The privately owned Australian company already has a deal with Ford to supply CF wheels for the Ford GT supercar and the much more affordable Shelby GT350R Mustang, which actually gets these wheels (pictured below) as standard equipment. Thanks to these contracts and others currently in the works, Carbon Revolution is happy to announce it has reduced the retail price of a set by a whopping 25 percent.

Ford Shelby GT350R Mustang carbon fiber wheels
Ford Shelby GT350R Mustang carbon fiber wheels

That means the most affordable set of carbon fiber wheels money can buy nowadays costs $11,850 MSRP, or just about as much as a new Nissan Versa Sedan ($11,990 MSRP) — the cheapest new car currently on sale in United States. Sure, it’s not what you would call a bargain, but the $4,000 discount compared to the previous price tag is impressive. A set of four Carbon Revolution CR-9 wheels can be optionally had with Porsche center lock fittings for a cool $13,850.

In the case of the aforementioned Ford GT, a 20-inch carbon fiber wheel available with either a glossy clearcoat or a matte finish is approximately 2 pounds (0.9 kilograms) lighter than the already featherweight forged aluminum standard wheel.
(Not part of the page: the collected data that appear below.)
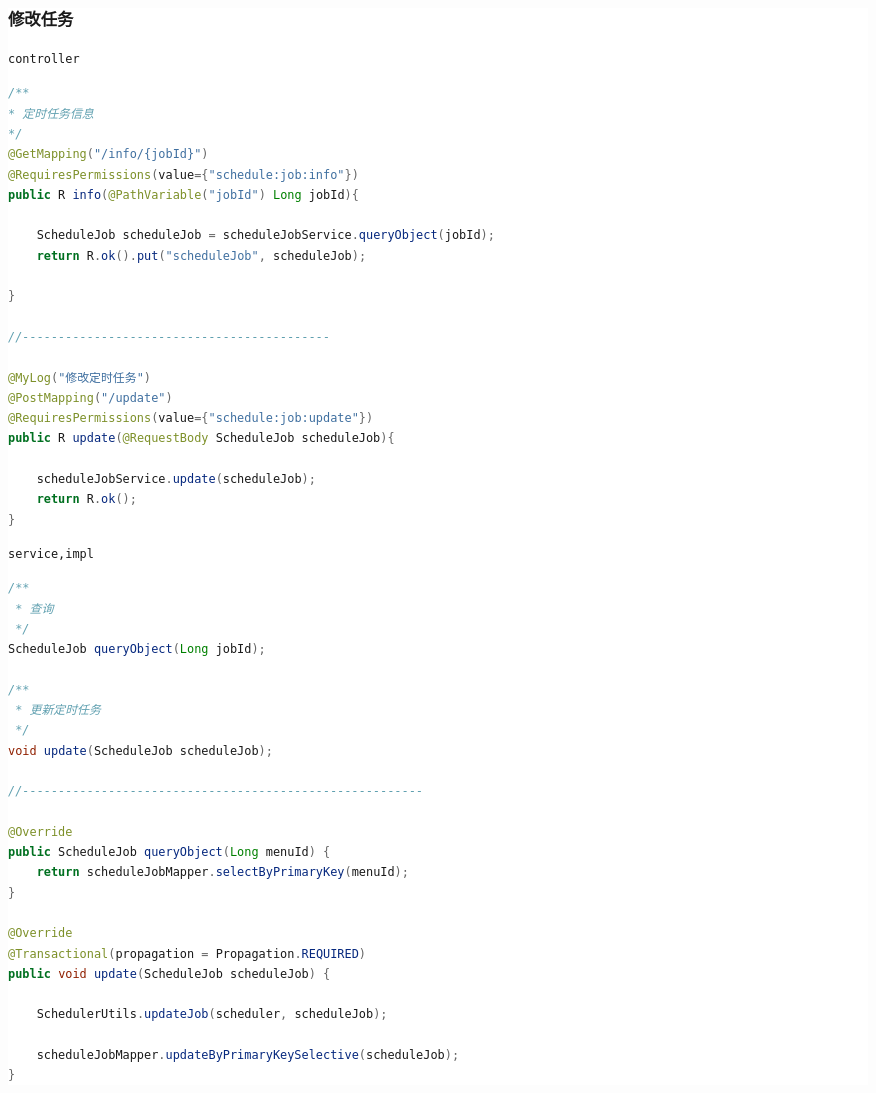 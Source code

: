 
### 修改任务

`controller`

```java
/**
* 定时任务信息
*/
@GetMapping("/info/{jobId}")
@RequiresPermissions(value={"schedule:job:info"})
public R info(@PathVariable("jobId") Long jobId){

    ScheduleJob scheduleJob = scheduleJobService.queryObject(jobId);
    return R.ok().put("scheduleJob", scheduleJob);

}

//-------------------------------------------

@MyLog("修改定时任务")
@PostMapping("/update")
@RequiresPermissions(value={"schedule:job:update"})
public R update(@RequestBody ScheduleJob scheduleJob){

    scheduleJobService.update(scheduleJob);
    return R.ok();
}
```

`service,impl`

```java
/**
 * 查询
 */
ScheduleJob queryObject(Long jobId);

/**
 * 更新定时任务
 */
void update(ScheduleJob scheduleJob);

//--------------------------------------------------------

@Override
public ScheduleJob queryObject(Long menuId) {
    return scheduleJobMapper.selectByPrimaryKey(menuId);
}

@Override
@Transactional(propagation = Propagation.REQUIRED)
public void update(ScheduleJob scheduleJob) {

    SchedulerUtils.updateJob(scheduler, scheduleJob);

    scheduleJobMapper.updateByPrimaryKeySelective(scheduleJob);
}
```
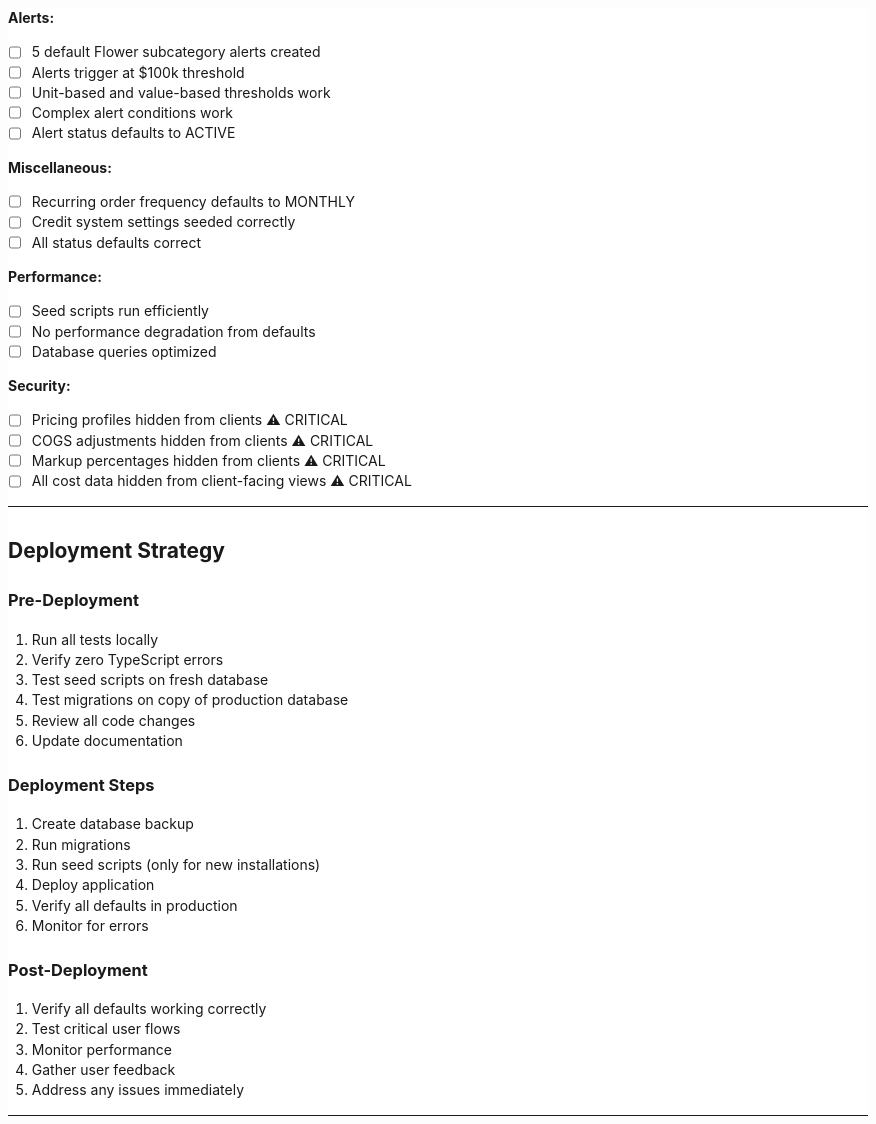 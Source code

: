 **Alerts:**
- [ ] 5 default Flower subcategory alerts created
- [ ] Alerts trigger at $100k threshold
- [ ] Unit-based and value-based thresholds work
- [ ] Complex alert conditions work
- [ ] Alert status defaults to ACTIVE

**Miscellaneous:**
- [ ] Recurring order frequency defaults to MONTHLY
- [ ] Credit system settings seeded correctly
- [ ] All status defaults correct

**Performance:**
- [ ] Seed scripts run efficiently
- [ ] No performance degradation from defaults
- [ ] Database queries optimized

**Security:**
- [ ] Pricing profiles hidden from clients ⚠️ CRITICAL
- [ ] COGS adjustments hidden from clients ⚠️ CRITICAL
- [ ] Markup percentages hidden from clients ⚠️ CRITICAL
- [ ] All cost data hidden from client-facing views ⚠️ CRITICAL

---

## Deployment Strategy

### Pre-Deployment
1. Run all tests locally
2. Verify zero TypeScript errors
3. Test seed scripts on fresh database
4. Test migrations on copy of production database
5. Review all code changes
6. Update documentation

### Deployment Steps
1. Create database backup
2. Run migrations
3. Run seed scripts (only for new installations)
4. Deploy application
5. Verify all defaults in production
6. Monitor for errors

### Post-Deployment
1. Verify all defaults working correctly
2. Test critical user flows
3. Monitor performance
4. Gather user feedback
5. Address any issues immediately

---
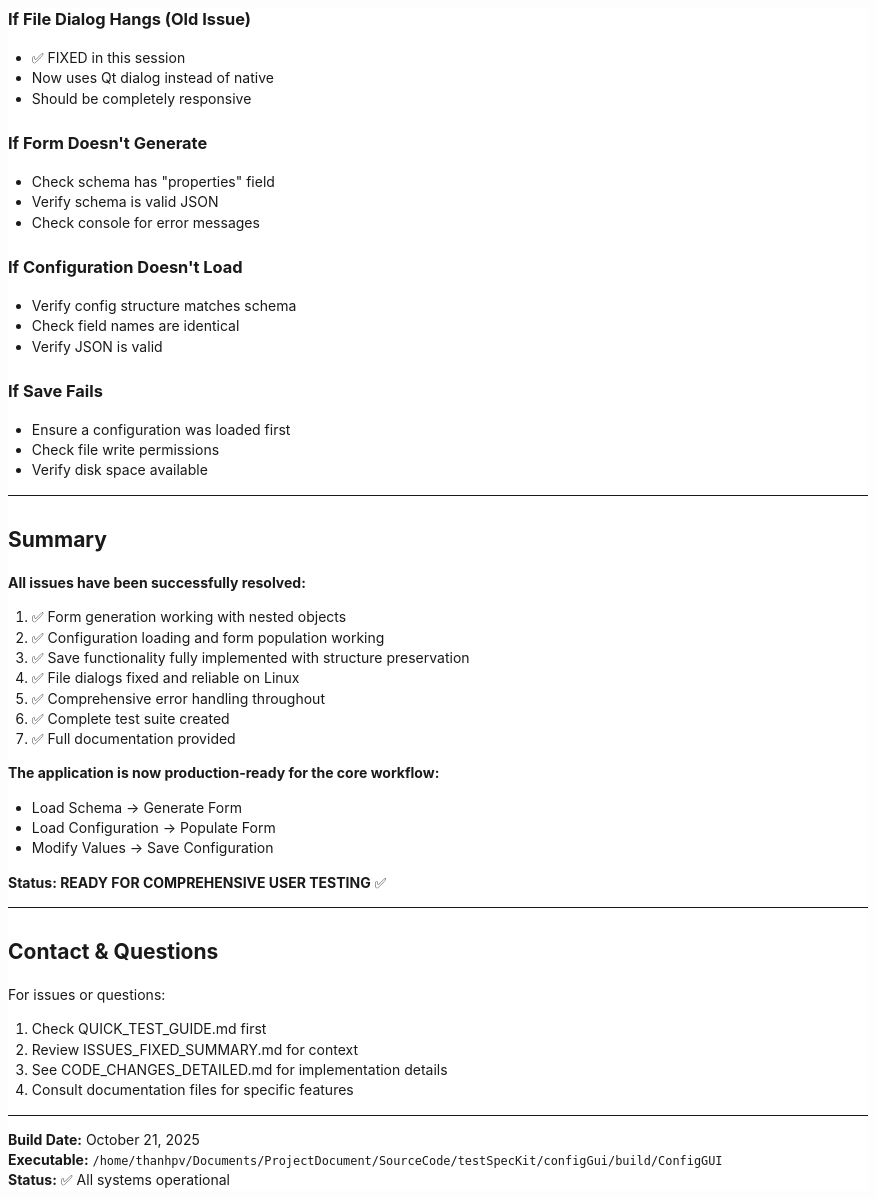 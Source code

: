 ### If File Dialog Hangs (Old Issue)
- ✅ FIXED in this session
- Now uses Qt dialog instead of native
- Should be completely responsive

### If Form Doesn't Generate
- Check schema has "properties" field
- Verify schema is valid JSON
- Check console for error messages

### If Configuration Doesn't Load
- Verify config structure matches schema
- Check field names are identical
- Verify JSON is valid

### If Save Fails
- Ensure a configuration was loaded first
- Check file write permissions
- Verify disk space available

---

## Summary

**All issues have been successfully resolved:**

1. ✅ Form generation working with nested objects
2. ✅ Configuration loading and form population working
3. ✅ Save functionality fully implemented with structure preservation
4. ✅ File dialogs fixed and reliable on Linux
5. ✅ Comprehensive error handling throughout
6. ✅ Complete test suite created
7. ✅ Full documentation provided

**The application is now production-ready for the core workflow:**
- Load Schema → Generate Form
- Load Configuration → Populate Form
- Modify Values → Save Configuration

**Status: READY FOR COMPREHENSIVE USER TESTING** ✅

---

## Contact & Questions

For issues or questions:
1. Check QUICK_TEST_GUIDE.md first
2. Review ISSUES_FIXED_SUMMARY.md for context
3. See CODE_CHANGES_DETAILED.md for implementation details
4. Consult documentation files for specific features

---

**Build Date:** October 21, 2025  
**Executable:** `/home/thanhpv/Documents/ProjectDocument/SourceCode/testSpecKit/configGui/build/ConfigGUI`  
**Status:** ✅ All systems operational
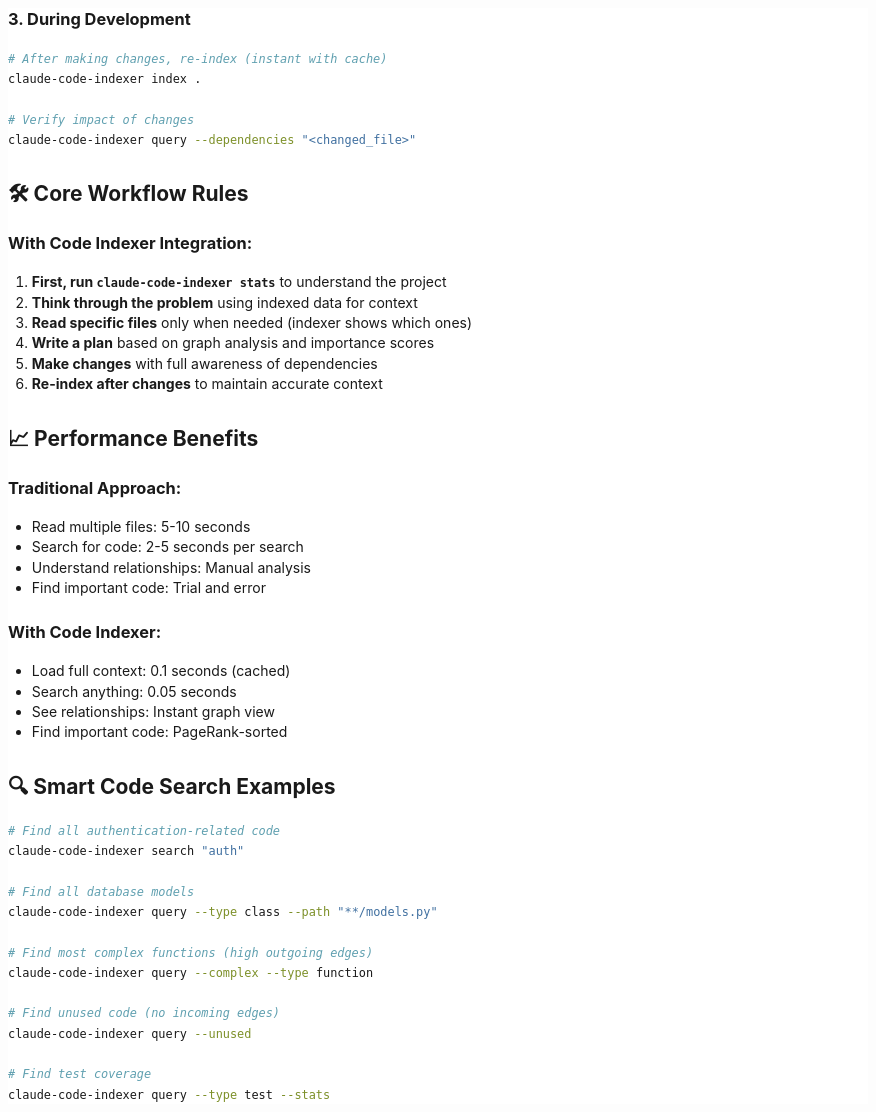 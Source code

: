 ### 3. **During Development**
```bash
# After making changes, re-index (instant with cache)
claude-code-indexer index . 

# Verify impact of changes
claude-code-indexer query --dependencies "<changed_file>"
```

## 🛠️ Core Workflow Rules

### With Code Indexer Integration:
1. **First, run `claude-code-indexer stats`** to understand the project
2. **Think through the problem** using indexed data for context
3. **Read specific files** only when needed (indexer shows which ones)
4. **Write a plan** based on graph analysis and importance scores
5. **Make changes** with full awareness of dependencies
6. **Re-index after changes** to maintain accurate context

## 📈 Performance Benefits

### Traditional Approach:
- Read multiple files: 5-10 seconds
- Search for code: 2-5 seconds per search
- Understand relationships: Manual analysis
- Find important code: Trial and error

### With Code Indexer:
- Load full context: 0.1 seconds (cached)
- Search anything: 0.05 seconds
- See relationships: Instant graph view
- Find important code: PageRank-sorted

## 🔍 Smart Code Search Examples

```bash
# Find all authentication-related code
claude-code-indexer search "auth"

# Find all database models
claude-code-indexer query --type class --path "**/models.py"

# Find most complex functions (high outgoing edges)
claude-code-indexer query --complex --type function

# Find unused code (no incoming edges)
claude-code-indexer query --unused

# Find test coverage
claude-code-indexer query --type test --stats
```
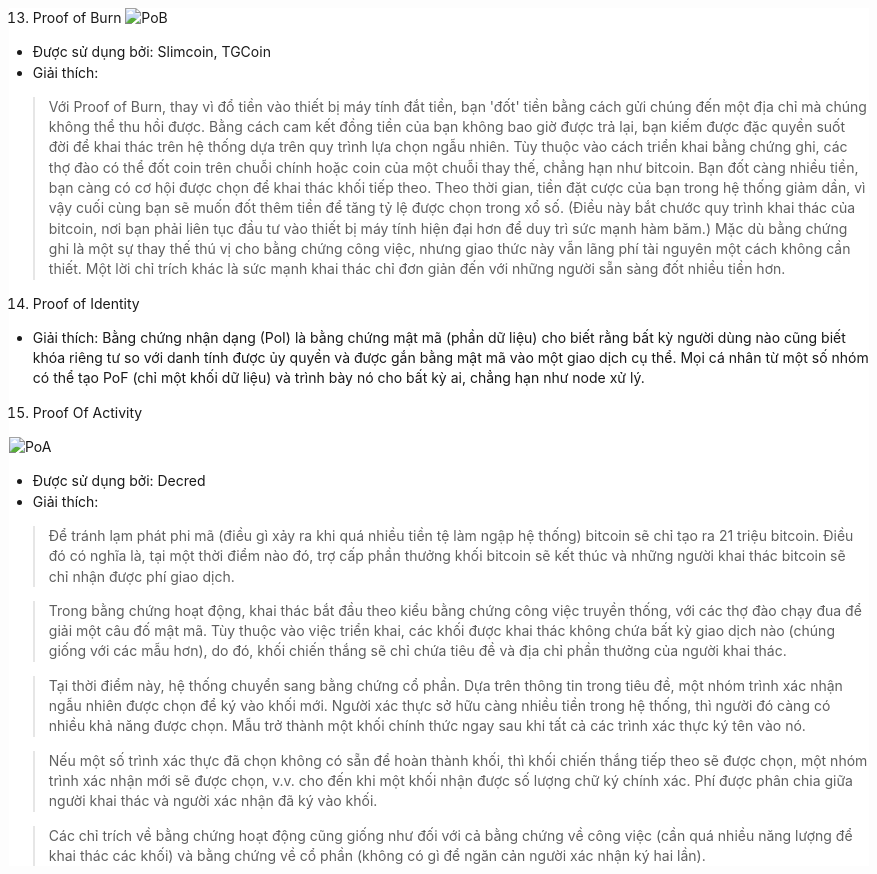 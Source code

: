 13. Proof of Burn
![PoB](https://miro.medium.com/max/1204/1*4ze-9kcQOoFuWFamjxjtRQ.png)
- Được sử dụng bởi: Slimcoin, TGCoin
- Giải thích: 
>Với Proof of Burn, thay vì đổ tiền vào thiết bị máy tính đắt tiền, bạn 'đốt' tiền bằng cách gửi chúng đến một địa chỉ mà chúng không thể thu hồi được. Bằng cách cam kết đồng tiền của bạn không bao giờ được trả lại, bạn kiếm được đặc quyền suốt đời để khai thác trên hệ thống dựa trên quy trình lựa chọn ngẫu nhiên.
Tùy thuộc vào cách triển khai bằng chứng ghi, các thợ đào có thể đốt coin trên chuỗi chính hoặc coin của một chuỗi thay thế, chẳng hạn như bitcoin. Bạn đốt càng nhiều tiền, bạn càng có cơ hội được chọn để khai thác khối tiếp theo.
Theo thời gian, tiền đặt cược của bạn trong hệ thống giảm dần, vì vậy cuối cùng bạn sẽ muốn đốt thêm tiền để tăng tỷ lệ được chọn trong xổ số. (Điều này bắt chước quy trình khai thác của bitcoin, nơi bạn phải liên tục đầu tư vào thiết bị máy tính hiện đại hơn để duy trì sức mạnh hàm băm.)
Mặc dù bằng chứng ghi là một sự thay thế thú vị cho bằng chứng công việc, nhưng giao thức này vẫn lãng phí tài nguyên một cách không cần thiết. Một lời chỉ trích khác là sức mạnh khai thác chỉ đơn giản đến với những người sẵn sàng đốt nhiều tiền hơn.

14. Proof of Identity

- Giải thích: Bằng chứng nhận dạng (PoI) là bằng chứng mật mã (phần dữ liệu) cho biết rằng bất kỳ người dùng nào cũng biết khóa riêng tư so với danh tính được ủy quyền và được gắn bằng mật mã vào một giao dịch cụ thể. Mọi cá nhân từ một số nhóm có thể tạo PoF (chỉ một khối dữ liệu) và trình bày nó cho bất kỳ ai, chẳng hạn như node xử lý.


15. Proof Of Activity

![PoA](https://miro.medium.com/max/1838/1*jWlGrYH-TqHZ201pyj7gxw.png)

- Được sử dụng bởi: Decred
- Giải thích: 

>Để tránh lạm phát phi mã (điều gì xảy ra khi quá nhiều tiền tệ làm ngập hệ thống) bitcoin sẽ chỉ tạo ra 21 triệu bitcoin. Điều đó có nghĩa là, tại một thời điểm nào đó, trợ cấp phần thưởng khối bitcoin sẽ kết thúc và những người khai thác bitcoin sẽ chỉ nhận được phí giao dịch.

>Trong bằng chứng hoạt động, khai thác bắt đầu theo kiểu bằng chứng công việc truyền thống, với các thợ đào chạy đua để giải một câu đố mật mã. Tùy thuộc vào việc triển khai, các khối được khai thác không chứa bất kỳ giao dịch nào (chúng giống với các mẫu hơn), do đó, khối chiến thắng sẽ chỉ chứa tiêu đề và địa chỉ phần thưởng của người khai thác.

>Tại thời điểm này, hệ thống chuyển sang bằng chứng cổ phần. Dựa trên thông tin trong tiêu đề, một nhóm trình xác nhận ngẫu nhiên được chọn để ký vào khối mới. Người xác thực sở hữu càng nhiều tiền trong hệ thống, thì người đó càng có nhiều khả năng được chọn. Mẫu trở thành một khối chính thức ngay sau khi tất cả các trình xác thực ký tên vào nó.

>Nếu một số trình xác thực đã chọn không có sẵn để hoàn thành khối, thì khối chiến thắng tiếp theo sẽ được chọn, một nhóm trình xác nhận mới sẽ được chọn, v.v. cho đến khi một khối nhận được số lượng chữ ký chính xác. Phí được phân chia giữa người khai thác và người xác nhận đã ký vào khối.

>Các chỉ trích về bằng chứng hoạt động cũng giống như đối với cả bằng chứng về công việc (cần quá nhiều năng lượng để khai thác các khối) và bằng chứng về cổ phần (không có gì để ngăn cản người xác nhận ký hai lần).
Aside from the weight reduction, the optional CF set for the Blue Oval’s supercar diminishes rotational inertia by 25 percent.

While the $11,850 sticker is still out of reach for most people, it’s a clear sign these rims are getting more and more affordable and in a few years the price will likely continue to drop, much like battery tech is evolving and as such EVs are becoming more attainable.